* _EXERCISE INSTRUCTIONS_:
Output, verbatim and without pictures, the lines from the first line of the listing through the line containing "Example for Ubuntu".

* _SUPPLIED MATERIAL_:
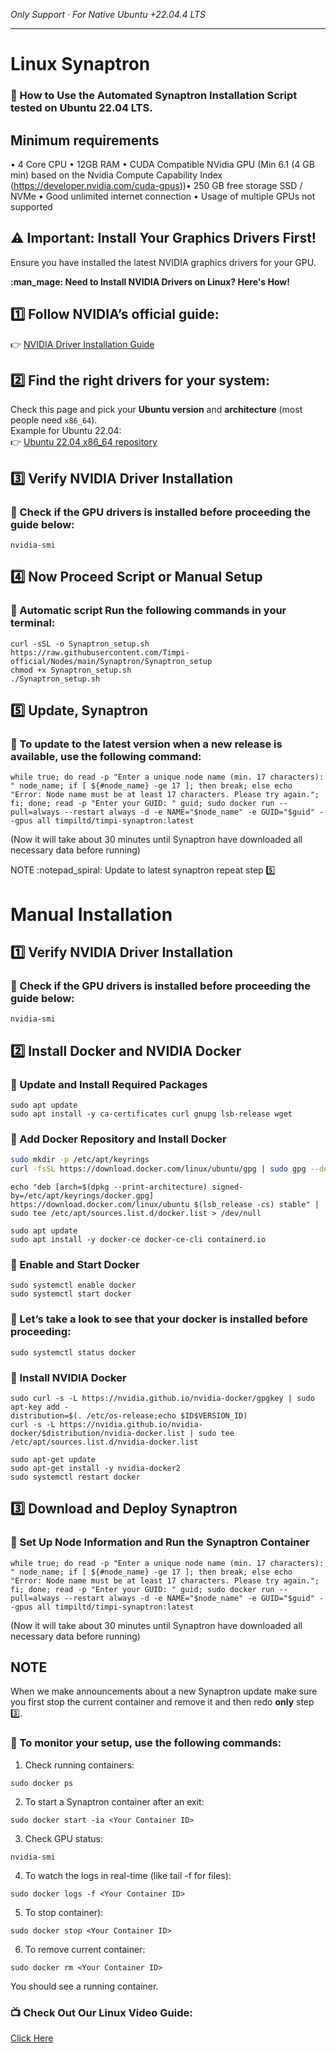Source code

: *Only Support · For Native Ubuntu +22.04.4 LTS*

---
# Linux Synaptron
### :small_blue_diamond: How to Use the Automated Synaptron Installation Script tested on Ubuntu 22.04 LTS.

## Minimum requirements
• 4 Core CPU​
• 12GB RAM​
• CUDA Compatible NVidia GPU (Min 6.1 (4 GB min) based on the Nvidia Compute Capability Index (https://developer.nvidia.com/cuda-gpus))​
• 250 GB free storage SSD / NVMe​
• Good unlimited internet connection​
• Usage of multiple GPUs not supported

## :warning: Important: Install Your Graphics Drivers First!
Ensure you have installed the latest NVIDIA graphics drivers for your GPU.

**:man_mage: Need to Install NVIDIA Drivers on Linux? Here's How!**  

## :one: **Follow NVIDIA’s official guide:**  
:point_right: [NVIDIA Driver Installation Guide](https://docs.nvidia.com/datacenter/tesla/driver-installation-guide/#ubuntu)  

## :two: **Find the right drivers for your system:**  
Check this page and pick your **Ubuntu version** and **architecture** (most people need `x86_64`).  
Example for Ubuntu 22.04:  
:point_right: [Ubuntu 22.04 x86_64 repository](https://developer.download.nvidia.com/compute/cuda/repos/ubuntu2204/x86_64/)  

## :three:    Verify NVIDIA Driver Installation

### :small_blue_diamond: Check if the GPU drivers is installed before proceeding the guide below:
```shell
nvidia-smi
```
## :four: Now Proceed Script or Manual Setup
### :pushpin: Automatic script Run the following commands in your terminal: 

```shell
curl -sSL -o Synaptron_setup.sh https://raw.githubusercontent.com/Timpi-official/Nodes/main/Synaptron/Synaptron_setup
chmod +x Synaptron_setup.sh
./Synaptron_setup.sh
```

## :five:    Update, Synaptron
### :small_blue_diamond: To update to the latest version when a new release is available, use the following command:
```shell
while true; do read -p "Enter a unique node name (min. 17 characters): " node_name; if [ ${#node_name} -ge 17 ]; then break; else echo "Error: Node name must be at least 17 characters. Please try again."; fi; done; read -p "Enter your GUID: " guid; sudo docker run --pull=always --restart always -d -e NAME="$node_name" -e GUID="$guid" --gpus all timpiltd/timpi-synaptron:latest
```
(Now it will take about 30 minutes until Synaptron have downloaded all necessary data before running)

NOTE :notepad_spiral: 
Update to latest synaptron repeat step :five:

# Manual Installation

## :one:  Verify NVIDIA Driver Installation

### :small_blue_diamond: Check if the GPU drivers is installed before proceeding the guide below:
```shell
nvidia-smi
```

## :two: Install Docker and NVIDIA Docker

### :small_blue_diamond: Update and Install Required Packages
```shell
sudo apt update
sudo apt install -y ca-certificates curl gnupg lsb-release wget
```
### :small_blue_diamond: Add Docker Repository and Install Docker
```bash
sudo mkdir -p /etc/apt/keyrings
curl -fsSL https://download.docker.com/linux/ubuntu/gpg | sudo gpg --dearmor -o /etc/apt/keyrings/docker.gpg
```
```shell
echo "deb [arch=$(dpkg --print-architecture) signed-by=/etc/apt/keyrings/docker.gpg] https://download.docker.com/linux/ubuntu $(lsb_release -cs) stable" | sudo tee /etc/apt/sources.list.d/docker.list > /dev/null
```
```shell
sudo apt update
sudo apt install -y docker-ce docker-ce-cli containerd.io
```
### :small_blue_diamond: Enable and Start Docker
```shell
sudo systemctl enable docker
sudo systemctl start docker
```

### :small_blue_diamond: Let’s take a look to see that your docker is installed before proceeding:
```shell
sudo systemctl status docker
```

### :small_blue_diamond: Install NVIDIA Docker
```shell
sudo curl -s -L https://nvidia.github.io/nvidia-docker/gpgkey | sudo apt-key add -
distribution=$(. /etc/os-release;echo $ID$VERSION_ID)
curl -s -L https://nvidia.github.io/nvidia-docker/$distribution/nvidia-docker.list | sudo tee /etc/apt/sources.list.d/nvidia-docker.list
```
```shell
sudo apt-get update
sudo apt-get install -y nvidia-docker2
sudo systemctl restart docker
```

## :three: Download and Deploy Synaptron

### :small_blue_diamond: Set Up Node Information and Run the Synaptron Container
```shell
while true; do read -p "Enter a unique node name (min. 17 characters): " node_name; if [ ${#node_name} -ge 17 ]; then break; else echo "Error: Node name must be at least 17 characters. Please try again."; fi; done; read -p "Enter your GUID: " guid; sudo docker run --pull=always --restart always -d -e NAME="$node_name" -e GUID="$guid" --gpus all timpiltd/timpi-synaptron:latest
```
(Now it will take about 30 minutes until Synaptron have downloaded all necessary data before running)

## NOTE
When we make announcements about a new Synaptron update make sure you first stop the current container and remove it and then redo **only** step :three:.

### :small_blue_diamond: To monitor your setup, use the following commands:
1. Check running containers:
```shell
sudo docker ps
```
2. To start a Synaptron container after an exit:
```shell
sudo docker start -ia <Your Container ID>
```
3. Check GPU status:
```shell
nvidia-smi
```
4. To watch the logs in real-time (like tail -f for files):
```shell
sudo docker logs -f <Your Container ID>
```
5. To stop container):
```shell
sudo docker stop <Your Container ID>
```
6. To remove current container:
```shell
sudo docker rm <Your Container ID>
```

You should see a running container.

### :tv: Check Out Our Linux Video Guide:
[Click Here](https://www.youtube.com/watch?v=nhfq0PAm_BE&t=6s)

* _RESULT_:
Source code

: *Only Support · For Native Ubuntu +22.04.4 LTS*

---
# Linux Synaptron
### :small_blue_diamond: How to Use the Automated Synaptron Installation Script tested on Ubuntu 22.04 LTS.

## Minimum requirements
• 4 Core CPU​
• 12GB RAM​
• CUDA Compatible NVidia GPU (Min 6.1 (4 GB min) based on the Nvidia Compute Capability Index (https://developer.nvidia.com/cuda-gpus))​
• 250 GB free storage SSD / NVMe​
• Good unlimited internet connection​
• Usage of multiple GPUs not supported

## :warning: Important: Install Your Graphics Drivers First!
Ensure you have installed the latest NVIDIA graphics drivers for your GPU.

**:man_mage: Need to Install NVIDIA Drivers on Linux? Here's How!**  

## :one: **Follow NVIDIA’s official guide:**  
:point_right: [NVIDIA Driver Installation Guide](https://docs.nvidia.com/datacenter/tesla/driver-installation-guide/#ubuntu)  

## :two: **Find the right drivers for your system:**  
Check this page and pick your **Ubuntu version** and **architecture** (most people need `x86_64`).  
Example for Ubuntu 22.04:  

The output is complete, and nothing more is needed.